RIPESCHIAMOLI: The Shaggs
RIPESCHIAMOLI: The Shaggs
di Stefano I. Bianchi

“Uno dei miei tre dischi preferiti di sempre” (Frank Zappa in un’intervista a Playboy, 1976)
“Tra i 100 dischi più influenti della storia del rock alternativo” (Rolling Stone)
“Le Shaggs sono le più fiche di tutti” (Jonathan Richman)
“Costringono il mio cervello a uno stop assoluto” (Carla Bley)
“La loro musica ha una sua personale struttura e una sua logica interna da poter essere paragonata a quella del primo Ornette Coleman” (Terry Adams degli NRBQ)
“Un nuovo linguaggio del rock’n’roll” (Byron Coley sul New York Rocker)
“Il suono della chitarra di Dorothy Wiggin è come quello di 14 minuscoli pettini passati sul dorso di un alce, mentre la batteria di Helen pare quello di una gamba di legno che incespica su un campo pieno di pneumatici Uniroyals completamente lisci” (Lester Bangs sul Village Voice).
“Se dovessimo giudicare sulle basi della sua onestà, originalità e impatto si tratterebbe del più grande album mai registrato nella storia universale della musica”
(Bruce D. Rhodewalt sul LA Weekly)

“Il peggior disco mai registrato nella storia della musica” (chiunque altro)

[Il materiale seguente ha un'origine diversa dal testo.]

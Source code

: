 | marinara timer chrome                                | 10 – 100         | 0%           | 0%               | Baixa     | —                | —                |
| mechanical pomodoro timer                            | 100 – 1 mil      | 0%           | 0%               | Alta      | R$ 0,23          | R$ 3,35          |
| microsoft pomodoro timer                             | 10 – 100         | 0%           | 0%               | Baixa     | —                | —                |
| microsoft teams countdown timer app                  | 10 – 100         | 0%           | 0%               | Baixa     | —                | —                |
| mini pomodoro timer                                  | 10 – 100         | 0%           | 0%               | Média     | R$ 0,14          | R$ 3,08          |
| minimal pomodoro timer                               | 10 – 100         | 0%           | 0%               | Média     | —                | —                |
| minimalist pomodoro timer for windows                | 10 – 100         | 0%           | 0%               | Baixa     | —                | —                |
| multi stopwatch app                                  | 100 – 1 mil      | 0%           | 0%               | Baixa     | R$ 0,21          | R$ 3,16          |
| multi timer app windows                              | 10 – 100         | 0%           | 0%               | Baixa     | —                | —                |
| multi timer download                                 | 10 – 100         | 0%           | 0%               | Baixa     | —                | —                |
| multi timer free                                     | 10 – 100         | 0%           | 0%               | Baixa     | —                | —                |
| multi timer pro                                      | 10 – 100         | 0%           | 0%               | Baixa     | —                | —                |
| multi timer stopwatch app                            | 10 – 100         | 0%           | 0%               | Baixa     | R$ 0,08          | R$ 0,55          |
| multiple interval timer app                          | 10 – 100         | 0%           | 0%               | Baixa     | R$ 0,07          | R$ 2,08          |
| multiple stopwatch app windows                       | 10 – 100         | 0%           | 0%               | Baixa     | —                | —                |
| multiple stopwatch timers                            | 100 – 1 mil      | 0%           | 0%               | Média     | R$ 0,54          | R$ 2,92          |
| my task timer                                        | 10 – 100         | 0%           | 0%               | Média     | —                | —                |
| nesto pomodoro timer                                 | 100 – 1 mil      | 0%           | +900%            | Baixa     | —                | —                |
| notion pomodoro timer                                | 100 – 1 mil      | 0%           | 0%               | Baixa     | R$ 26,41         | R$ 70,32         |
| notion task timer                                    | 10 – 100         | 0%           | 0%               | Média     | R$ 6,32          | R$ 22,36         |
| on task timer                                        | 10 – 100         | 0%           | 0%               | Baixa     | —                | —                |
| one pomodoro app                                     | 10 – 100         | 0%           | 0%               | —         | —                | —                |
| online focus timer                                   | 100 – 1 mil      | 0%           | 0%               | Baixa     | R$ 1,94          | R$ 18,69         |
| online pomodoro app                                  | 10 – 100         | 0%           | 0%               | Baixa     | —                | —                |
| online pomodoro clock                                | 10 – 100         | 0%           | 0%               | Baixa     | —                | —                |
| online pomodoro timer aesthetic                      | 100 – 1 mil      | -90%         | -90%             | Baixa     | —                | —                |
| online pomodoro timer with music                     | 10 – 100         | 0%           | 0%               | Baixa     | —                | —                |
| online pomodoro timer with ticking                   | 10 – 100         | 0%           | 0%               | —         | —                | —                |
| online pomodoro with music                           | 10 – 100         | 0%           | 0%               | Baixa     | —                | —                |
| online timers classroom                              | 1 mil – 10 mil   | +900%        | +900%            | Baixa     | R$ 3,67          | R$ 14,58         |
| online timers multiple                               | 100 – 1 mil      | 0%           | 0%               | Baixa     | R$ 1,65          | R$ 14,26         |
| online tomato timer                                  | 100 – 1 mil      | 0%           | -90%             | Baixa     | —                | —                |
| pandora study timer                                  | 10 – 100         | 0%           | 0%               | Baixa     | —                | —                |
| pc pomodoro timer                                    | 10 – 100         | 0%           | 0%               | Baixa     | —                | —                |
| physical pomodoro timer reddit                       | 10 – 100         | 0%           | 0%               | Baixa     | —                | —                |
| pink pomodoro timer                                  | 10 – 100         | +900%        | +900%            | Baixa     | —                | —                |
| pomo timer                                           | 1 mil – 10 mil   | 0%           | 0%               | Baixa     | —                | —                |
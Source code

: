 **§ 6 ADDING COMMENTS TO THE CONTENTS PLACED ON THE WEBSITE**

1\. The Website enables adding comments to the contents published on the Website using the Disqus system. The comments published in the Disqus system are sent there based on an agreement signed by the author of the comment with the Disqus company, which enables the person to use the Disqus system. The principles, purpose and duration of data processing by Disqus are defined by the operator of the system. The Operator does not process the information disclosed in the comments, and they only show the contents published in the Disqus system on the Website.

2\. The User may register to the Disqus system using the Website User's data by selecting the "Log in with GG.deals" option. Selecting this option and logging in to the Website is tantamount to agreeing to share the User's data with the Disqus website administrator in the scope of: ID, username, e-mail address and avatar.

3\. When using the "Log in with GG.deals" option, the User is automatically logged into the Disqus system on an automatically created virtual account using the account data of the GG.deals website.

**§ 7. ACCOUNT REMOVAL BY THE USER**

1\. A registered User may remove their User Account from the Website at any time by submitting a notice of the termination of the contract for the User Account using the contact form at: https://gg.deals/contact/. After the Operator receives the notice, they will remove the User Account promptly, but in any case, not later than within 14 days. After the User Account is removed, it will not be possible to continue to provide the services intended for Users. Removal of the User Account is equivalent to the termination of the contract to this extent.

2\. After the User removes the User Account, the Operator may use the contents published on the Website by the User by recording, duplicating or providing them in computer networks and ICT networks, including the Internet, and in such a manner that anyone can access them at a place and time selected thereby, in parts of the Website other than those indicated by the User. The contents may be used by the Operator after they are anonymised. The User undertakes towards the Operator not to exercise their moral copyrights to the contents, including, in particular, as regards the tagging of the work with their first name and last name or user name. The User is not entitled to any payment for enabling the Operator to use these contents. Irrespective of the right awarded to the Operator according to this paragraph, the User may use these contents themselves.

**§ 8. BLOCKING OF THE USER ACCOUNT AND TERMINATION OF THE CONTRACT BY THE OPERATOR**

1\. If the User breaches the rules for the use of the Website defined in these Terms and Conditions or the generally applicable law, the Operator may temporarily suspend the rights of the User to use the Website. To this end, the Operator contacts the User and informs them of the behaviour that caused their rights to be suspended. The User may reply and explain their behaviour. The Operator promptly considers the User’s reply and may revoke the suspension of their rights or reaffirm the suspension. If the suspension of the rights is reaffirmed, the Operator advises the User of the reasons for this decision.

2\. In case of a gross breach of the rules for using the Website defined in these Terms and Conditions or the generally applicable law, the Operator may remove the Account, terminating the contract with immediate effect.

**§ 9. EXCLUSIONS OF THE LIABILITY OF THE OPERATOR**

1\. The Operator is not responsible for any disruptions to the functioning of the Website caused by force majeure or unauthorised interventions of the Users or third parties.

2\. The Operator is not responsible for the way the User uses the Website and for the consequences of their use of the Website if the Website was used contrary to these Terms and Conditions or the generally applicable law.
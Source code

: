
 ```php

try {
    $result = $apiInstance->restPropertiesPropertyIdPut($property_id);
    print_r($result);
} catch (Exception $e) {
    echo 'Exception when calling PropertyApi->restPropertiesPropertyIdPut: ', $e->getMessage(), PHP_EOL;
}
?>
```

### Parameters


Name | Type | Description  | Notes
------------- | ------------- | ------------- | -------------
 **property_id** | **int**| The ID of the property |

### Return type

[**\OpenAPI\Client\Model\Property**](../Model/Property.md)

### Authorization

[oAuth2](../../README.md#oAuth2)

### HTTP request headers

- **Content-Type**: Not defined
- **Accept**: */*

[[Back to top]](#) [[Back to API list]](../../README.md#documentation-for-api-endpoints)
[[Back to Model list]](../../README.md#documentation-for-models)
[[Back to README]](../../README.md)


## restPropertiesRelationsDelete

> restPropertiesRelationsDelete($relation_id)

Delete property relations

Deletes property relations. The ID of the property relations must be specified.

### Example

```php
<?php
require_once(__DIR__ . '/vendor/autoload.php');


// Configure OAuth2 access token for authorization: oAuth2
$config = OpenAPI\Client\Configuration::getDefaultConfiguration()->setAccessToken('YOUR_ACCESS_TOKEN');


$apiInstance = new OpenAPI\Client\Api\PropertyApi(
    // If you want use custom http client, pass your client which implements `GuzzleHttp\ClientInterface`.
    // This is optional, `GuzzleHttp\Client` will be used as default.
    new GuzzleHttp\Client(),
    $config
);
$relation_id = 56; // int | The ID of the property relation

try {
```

Negli anni Sessanta i coniugi Austin e Annie Wiggin vivevano a Fremont, New Hampshire, ed erano poverissimi. Avevano sei figli da sfamare, quattro femmine e due maschi. Il buon Austin un giorno decise che le tre sorelle maggiori, Dorothy, Betty e Helen, avrebbero fatto le musiciste. Comprò due chitarre e una batteria, le mise loro in mano e ordinò di suonare. Era un padre di quelli all’antica ed era difficile dirgli di no. Quindi, del tutto incapaci e incolpevoli, le tre sorelle cercarono di fare del proprio meglio. Il padre riuscì a far avere loro un contrattino con il locale davanti casa e così, per quanto i concerti terminassero spesso con un rituale lancio di rape e pomodori sul palco, le tre Shaggs (le ‘pelose’, da un taglio di capelli al tempo alla moda – vedi foto di copertina del disco) resistettero per qualche mese prima di diventare l’attrazione settimanale della sala comunale (!). Nel ’69 Austin decise che era tempo di registrare un disco e riuscì a mettere insieme i soldi per stamparne mille copie con un’etichetta che dire effimera è poco. Le session durarono mezza giornata; novecento copie del vinile scomparvero non si dove e come; cento furono effettivamente vendute. Per qualche altro anno le Shaggs continuarono a suonare, fino a che, nel ’75, Austin pensò bene di togliere il disturbo da quella valle di lacrime e le tre sorelle si liberarono da qualsiasi impegno. Non avrebbero mai più suonato insieme.
Nel ’76 Frank Zappa rilasciò un’intervista a Playboy dove diceva che quello delle Shaggs era il suo terzo album preferito di tutti i tempi. Apriti cielo: iniziarono a circolare cassette e qualcuno riuscì a trovare una copia originale, così che la Rounder riuscì a ristampare il prezioso vinile, nel 1980, con la cura degli NRBQ. Da lì in avanti la riscoperta, fino a che Irwin Cushid non immortalò il nome delle Shaggs inserendole nella prima delle due compilation “Songs In The Key Of Z”, dedicando loro il primo capitolo del libro omonimo e infine curando una filologica ristampa in CD del disco stesso per la RCA Victor.
“Philosophy Of The World” è quanto di più indegno possiate immaginare. Le tre povere sorelle suonano come se fossero in luoghi diversi, non c’è un minimo di tenuta ritmica, di senso armonico condiviso, di capacità tecnica. La voce sbaglia le entrate e stona, le melodie sono ridicole e tutte uguali, la chitarra strimpella perennemente la stessa corda e la batteria sgambetta senza sapere minimamente cosa fare. Il basso per fortuna è presente in un solo pezzo - ed è la quarta sorella, Rachel, a prenderlo in mano con immaginabili risultati. Per quanto riguarda la musica prodotta, diciamo che si tratta di una specie di beat melodico e infantile, anche se è veramente difficile trovargli dei paragoni.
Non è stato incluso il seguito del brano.